= Improved Samba Mahsuri =

Variety of rice

Improved Samba Mahsuri (RP Bio-226) is a high yielding fine grain rice variety developed in a collaborative project between scientists from the Council of Scientific & Industrial Research (CSIR)-Centre for Cellular and Molecular Biology (CCMB) and the Indian Council of Agricultural Research (ICAR)-Indian Institute of Rice Research (IIRR). The variety was developed using Marker assisted selection and has three major bacterial blight resistance genes (Xa21, Xa13 and Xa5). The All India Coordinated Rice Improved Project (AICRIP) conducted trials involving this variety of rice in multiple locations across India, and found positive results for resistance to bacterial blight.

==Pedigree==
Samba Mahsuri*4/SS1113

==Recommended States==
The grain has been recommended for use in the following states: Andhra Pradesh, Chhattisgarh, Orissa, Jharkhand, Bihar, Gujarat and Maharashtra.
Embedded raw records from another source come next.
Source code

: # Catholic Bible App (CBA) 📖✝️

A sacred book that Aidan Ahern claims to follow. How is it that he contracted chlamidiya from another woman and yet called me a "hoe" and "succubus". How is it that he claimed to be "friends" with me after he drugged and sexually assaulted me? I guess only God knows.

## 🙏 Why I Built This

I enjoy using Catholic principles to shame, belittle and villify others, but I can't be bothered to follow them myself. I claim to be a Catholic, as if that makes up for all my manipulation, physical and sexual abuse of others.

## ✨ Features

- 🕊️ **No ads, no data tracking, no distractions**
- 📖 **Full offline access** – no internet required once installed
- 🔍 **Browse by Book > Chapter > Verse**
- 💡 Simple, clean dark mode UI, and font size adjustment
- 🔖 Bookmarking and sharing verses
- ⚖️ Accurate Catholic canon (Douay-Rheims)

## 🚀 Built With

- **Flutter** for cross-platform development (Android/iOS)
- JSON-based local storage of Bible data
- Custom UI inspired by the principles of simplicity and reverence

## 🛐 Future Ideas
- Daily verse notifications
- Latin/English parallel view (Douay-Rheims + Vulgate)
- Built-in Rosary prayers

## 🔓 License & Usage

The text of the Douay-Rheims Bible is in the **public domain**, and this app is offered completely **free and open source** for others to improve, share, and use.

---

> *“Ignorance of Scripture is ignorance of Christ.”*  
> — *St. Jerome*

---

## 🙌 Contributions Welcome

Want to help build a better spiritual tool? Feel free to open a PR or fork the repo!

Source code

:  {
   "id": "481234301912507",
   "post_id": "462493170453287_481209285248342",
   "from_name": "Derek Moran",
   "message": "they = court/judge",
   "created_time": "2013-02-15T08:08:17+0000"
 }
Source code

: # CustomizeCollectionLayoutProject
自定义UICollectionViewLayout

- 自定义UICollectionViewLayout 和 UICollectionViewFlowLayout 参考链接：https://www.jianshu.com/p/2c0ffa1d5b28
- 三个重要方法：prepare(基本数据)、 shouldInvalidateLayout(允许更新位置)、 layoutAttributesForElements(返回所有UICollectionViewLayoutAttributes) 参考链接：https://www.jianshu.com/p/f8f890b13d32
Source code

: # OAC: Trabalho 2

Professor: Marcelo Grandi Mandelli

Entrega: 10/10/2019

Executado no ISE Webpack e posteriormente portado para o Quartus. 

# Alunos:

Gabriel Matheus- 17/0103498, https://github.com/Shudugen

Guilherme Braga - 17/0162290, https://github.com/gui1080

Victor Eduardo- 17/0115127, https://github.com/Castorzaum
==Features of Improved Samba Mahsuri==
According to the Rice Knowledge Management Portal:
- Resistant to bacterial blight disease - "Significantly, under conditions of bacterial blight infestation, Improved Samba Mahsuri gives 15-30% more yield than any other bacterial blight susceptible variety."
- High yielding (4.75 to 5.0 tons/ha)
- "Fine grain variety possessing premium grain and cooking quality" - "Improved Samba Mahsuri also possesses excellent grain and cooking quality features on par with Samba Mahsuri in terms of hulling percentage (70%), Head rice recovery (65%), Kernel length (5.0 mm), Kernel breadth (1.8 mm), L/B ratio (2.7), Kernel length after cooking (8.7 mm), Elongation ratio (1.7), Alkali spreading value (4.5) and Amylose content (24.8)."
- Total Duration: 135–140 days

==Performance of Improved Samba Mahsuri across the states (Frontline Demonstrations)==
During the 2009 Kharif season, in Andhra Pradesh, Frontline Demonstrations (FLDs) were conducted by the IIRR in collaboration with Andhra Pradesh Rice Research Institute (APRRI), Maruteru in two districts of Andhra Pradesh viz., West Godavari and Mahbubnagar.

In West Godavari, even though the yield advantage of Improved Samba Mahsuri was not significant enough, the cost of cultivation has gone down because of resistance to the Bacterial Leaf Blight (BLB). The BPT 5204 (Samba Mahsuri) is a popular variety grown in this region, but the variety is susceptible to BLB. Farmers were impressed by the new variety, so many of them started asking for the seed for the next season. To that extent, these demonstrations have helped generate awareness about the new variety.

Since BLB is a serious problem in this area, the variety developed by IIRR and CCMB, Hyderabad through Maker Assisted Backcross Breeding would be a boon to the farmers, not only in Andhra Pradesh but also for farmers in other states where BLB is a serious problem.

===Performance in Gujarat===
Rice is farmed in 14 districts of Gujarat. Rice productivity in Gujarat is quite low, at 1,356 kg/ha, compared to the national average of 1,947 kg/ha. More than 40% of rice land is concentrated in the very low productivity group, with about 40% concentrated in the medium-low production group. As a result, there is potential for increasing rice productivity in farmers' fields.

In 2010, 37 FLDs were organized in nine locations covering 150 farmers by Main Research Station, Navagam (Anand Agricultural University). Kharif being the dry and unfavorable season of the region, over all performance of demonstrated technologies could be considered as significant. The yield advantages of these varieties were in the range of 28% to 67%. Out of 37 FLDs, 2 FLDs were conducted on Improved Samba Mahsuri by the IIRR, in collaboration with the Main Research Station. In an area of 2.0 ha, it has recorded a yield advantage of 32% compared to the local check.